If we restrict ourselves to the field of linear algebra,
my personal point of view, which I do not want to force on anybody,
is that one should never use bases, matrices, or coordinates.

The main reason is that you lose geometric intuition whenever you introduce a basis,
and geometric intuition in linear algebra is extremely important for me,
not only in definitions but also in theorems and their proofs.

When I learned linear algebra I made sure I understood the geometric meaning of every
single definition, theorem, and proof.
For example, an element of a vector space is a vector or a 1-dimensional subspace with an oriented metric,
an element of the dual vector space is a hyperplane with an oriented metric on its “complement”, i.e., the factor space,
an element of the exterior algebra is a formal sum of vector subspaces
(dimension equals degree) equipped with oriented metrics,
an element of the exterior algebra of the dual space is a formal sum of vector subspaces (codimension equals degree)
with an oriented metric on their “complement”, i.e., the factor space,
the exterior product of two elements of the exterior algebra is the direct sum of the corresponding spaces (or zero if they have nontrivial intersection) with the obvious choice of an oriented metric,
the inner product of an element of the exterior algebra and an element of the dual exterior algebra
is the intersection or the sum (depends on the type of the inner product) of the corresponding subspaces
with the obvious choice of an oriented metric, Hodge star is a particular case of the previous construction
(if you have a subspace with an oriented metric and also an oriented metric on the entire space then you
can canonically produce an oriented metric on the “complement”, i.e., the factor space),
trace and determinant also have an obvious geometric meaning in this framework etc. etc. etc.

All of this is fully rigorous and all theorems and their proofs become trivial once you have a geometric intuition
for all definitions, and you don't need any bases, coordinates, or matrices, even when you prove something.

Ironically, the best source for geometric intuition in linear algebra for me was Bourbaki's Algebra,
which is often blamed for its abstractness.
Actually it is the only source known to me that (indirectly) explains the geometric meaning of exterior algebra
(please tell me if you know other sources).

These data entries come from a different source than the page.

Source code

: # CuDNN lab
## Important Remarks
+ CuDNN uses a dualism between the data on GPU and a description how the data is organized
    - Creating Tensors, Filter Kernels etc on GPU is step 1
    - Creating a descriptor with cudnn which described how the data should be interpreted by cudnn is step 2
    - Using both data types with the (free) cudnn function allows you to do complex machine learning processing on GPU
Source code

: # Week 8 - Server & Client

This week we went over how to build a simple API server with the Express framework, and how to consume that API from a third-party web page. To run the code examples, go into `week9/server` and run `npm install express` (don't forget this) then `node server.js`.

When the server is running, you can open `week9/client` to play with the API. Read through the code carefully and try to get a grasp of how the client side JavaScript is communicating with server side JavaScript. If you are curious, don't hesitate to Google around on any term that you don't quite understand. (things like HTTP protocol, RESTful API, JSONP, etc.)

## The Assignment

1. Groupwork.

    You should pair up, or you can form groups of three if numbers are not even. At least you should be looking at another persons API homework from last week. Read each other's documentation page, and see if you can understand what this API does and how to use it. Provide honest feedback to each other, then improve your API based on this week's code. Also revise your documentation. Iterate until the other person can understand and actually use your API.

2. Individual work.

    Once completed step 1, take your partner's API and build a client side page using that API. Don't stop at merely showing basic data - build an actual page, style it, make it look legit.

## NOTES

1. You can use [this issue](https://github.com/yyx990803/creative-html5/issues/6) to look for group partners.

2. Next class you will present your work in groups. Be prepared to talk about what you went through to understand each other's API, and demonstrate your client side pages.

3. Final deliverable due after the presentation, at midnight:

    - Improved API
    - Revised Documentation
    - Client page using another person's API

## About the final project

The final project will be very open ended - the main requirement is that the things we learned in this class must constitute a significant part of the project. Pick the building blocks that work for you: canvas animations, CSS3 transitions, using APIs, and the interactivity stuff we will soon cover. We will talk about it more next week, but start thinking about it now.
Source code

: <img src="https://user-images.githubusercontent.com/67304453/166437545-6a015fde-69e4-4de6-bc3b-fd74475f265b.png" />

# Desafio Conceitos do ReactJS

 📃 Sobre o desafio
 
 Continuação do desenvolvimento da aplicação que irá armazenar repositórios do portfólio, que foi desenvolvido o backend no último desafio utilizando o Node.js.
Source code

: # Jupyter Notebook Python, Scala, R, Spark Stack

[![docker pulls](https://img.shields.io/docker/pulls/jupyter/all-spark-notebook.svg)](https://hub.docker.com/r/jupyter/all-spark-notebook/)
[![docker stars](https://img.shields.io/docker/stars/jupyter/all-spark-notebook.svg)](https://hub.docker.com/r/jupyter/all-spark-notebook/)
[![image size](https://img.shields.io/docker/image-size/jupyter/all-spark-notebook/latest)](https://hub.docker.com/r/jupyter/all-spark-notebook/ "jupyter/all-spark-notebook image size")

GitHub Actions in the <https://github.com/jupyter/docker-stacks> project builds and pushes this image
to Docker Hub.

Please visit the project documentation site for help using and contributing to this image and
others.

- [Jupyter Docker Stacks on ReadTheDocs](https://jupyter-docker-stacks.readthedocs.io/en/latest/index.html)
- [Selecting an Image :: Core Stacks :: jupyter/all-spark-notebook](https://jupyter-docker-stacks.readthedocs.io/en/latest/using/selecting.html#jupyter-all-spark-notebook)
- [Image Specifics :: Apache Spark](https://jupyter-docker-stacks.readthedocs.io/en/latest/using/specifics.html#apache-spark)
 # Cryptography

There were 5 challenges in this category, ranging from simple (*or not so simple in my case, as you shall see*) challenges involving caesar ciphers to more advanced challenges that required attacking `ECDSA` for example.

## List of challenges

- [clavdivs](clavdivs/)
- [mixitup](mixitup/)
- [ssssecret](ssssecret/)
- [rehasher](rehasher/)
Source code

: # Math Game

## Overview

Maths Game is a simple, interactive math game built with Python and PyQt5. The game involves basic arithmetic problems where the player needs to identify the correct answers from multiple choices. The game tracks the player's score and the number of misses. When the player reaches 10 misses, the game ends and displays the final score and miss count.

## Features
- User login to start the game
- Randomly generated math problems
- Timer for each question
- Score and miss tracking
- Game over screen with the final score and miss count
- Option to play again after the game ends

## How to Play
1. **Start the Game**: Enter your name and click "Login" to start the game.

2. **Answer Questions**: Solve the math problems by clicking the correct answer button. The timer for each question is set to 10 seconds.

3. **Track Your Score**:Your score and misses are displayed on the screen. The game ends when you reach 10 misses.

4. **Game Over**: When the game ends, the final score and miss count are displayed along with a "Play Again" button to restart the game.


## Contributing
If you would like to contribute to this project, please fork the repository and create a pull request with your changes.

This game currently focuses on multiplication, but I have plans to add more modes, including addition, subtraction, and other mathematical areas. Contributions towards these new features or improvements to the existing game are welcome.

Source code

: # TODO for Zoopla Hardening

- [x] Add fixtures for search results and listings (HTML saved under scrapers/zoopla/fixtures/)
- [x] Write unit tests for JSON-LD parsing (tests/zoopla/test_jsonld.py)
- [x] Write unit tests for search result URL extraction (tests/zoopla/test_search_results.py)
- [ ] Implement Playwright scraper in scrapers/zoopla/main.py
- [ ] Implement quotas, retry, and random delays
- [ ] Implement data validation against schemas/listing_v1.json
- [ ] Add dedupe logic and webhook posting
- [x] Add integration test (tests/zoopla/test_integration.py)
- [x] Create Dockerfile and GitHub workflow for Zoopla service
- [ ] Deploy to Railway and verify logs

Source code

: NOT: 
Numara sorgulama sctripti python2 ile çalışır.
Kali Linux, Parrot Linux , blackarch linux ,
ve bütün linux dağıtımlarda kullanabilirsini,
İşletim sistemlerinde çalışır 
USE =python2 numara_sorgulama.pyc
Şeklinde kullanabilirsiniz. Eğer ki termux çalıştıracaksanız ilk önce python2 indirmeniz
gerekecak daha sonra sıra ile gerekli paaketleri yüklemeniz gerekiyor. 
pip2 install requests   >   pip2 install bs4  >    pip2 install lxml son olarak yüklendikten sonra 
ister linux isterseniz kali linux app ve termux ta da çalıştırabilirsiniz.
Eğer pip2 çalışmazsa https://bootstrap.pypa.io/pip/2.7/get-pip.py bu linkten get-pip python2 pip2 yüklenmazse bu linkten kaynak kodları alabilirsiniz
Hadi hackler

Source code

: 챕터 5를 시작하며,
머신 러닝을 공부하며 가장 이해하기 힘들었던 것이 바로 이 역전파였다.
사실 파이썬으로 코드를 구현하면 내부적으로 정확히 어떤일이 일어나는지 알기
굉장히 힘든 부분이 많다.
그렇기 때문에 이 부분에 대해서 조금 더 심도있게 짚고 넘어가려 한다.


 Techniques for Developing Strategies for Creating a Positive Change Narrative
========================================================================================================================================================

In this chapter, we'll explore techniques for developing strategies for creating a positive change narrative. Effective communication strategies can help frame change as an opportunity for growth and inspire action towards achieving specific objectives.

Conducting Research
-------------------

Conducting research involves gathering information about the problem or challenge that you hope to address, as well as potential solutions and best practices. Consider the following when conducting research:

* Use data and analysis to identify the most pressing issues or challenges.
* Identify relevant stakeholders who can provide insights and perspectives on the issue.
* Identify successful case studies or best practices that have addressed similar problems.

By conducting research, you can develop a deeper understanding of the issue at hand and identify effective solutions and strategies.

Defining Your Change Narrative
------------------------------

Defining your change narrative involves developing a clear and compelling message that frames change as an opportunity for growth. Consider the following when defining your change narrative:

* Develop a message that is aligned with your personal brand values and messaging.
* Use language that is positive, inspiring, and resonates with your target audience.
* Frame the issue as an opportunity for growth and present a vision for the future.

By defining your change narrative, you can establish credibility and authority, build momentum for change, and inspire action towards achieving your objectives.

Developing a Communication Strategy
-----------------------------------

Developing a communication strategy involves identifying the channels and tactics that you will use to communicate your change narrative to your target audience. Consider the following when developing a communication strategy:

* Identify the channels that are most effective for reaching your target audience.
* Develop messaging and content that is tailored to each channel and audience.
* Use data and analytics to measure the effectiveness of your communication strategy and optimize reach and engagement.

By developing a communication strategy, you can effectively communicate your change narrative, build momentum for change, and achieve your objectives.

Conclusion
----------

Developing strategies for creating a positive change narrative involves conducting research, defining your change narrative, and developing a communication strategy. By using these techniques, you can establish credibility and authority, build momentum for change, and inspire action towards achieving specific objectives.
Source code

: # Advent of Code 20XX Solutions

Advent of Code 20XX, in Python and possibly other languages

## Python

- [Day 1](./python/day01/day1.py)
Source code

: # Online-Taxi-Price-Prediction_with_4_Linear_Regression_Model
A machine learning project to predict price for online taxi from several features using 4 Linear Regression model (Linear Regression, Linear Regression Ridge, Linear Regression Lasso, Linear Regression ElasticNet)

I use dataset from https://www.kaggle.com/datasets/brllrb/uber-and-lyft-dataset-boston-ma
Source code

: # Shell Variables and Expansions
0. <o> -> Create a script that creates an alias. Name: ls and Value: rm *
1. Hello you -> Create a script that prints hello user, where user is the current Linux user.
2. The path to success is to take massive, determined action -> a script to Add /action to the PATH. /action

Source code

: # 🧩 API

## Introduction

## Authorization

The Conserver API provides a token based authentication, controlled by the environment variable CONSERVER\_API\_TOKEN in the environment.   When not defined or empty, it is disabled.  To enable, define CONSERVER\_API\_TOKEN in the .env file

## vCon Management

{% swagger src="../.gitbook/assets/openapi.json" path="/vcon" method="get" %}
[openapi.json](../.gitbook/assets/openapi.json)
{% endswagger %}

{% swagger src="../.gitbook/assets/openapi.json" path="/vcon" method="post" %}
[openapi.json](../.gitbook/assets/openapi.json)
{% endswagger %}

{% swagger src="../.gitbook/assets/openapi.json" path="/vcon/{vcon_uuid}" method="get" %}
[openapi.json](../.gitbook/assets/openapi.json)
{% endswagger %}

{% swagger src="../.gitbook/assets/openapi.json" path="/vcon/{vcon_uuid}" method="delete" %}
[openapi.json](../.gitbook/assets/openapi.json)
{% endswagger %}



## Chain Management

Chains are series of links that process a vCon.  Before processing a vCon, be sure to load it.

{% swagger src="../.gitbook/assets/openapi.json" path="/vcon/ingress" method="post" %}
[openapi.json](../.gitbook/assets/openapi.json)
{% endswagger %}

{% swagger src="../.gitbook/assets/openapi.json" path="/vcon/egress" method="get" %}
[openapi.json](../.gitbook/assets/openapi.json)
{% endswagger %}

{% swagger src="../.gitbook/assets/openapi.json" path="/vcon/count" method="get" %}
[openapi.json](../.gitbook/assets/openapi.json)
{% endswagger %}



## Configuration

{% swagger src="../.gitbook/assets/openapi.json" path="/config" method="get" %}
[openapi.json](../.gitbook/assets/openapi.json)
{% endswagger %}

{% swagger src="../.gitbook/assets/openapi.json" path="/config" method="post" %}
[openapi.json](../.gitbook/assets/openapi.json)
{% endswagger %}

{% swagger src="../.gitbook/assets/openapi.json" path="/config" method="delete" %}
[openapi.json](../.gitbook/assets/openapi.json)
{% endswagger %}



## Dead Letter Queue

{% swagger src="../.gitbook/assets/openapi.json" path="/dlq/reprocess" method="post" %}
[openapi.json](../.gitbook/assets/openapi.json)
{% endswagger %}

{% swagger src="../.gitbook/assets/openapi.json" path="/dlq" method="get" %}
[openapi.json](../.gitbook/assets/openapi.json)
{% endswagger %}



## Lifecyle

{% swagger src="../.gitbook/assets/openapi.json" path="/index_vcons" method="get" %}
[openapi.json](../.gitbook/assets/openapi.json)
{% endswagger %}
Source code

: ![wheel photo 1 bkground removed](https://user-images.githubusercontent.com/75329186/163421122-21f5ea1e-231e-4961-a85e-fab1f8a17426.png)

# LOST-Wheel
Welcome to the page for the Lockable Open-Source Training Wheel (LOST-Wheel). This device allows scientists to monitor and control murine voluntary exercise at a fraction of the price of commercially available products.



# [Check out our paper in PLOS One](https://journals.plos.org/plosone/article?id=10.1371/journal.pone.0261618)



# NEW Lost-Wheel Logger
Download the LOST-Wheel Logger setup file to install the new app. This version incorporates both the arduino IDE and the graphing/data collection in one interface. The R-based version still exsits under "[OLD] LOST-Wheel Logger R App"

I badly want to see a sufficiently advanced textbook on linear algebra that at least includes all the notions mentioned above (and many others, of course)
and satisfies the following two conditions:
(1) It explains the geometric meaning of every single definition, theorem, and proof (or states them in such
a way that their geometric meaning is evident);
(2) It never uses bases, coordinates, or matrices and does not even define these notions.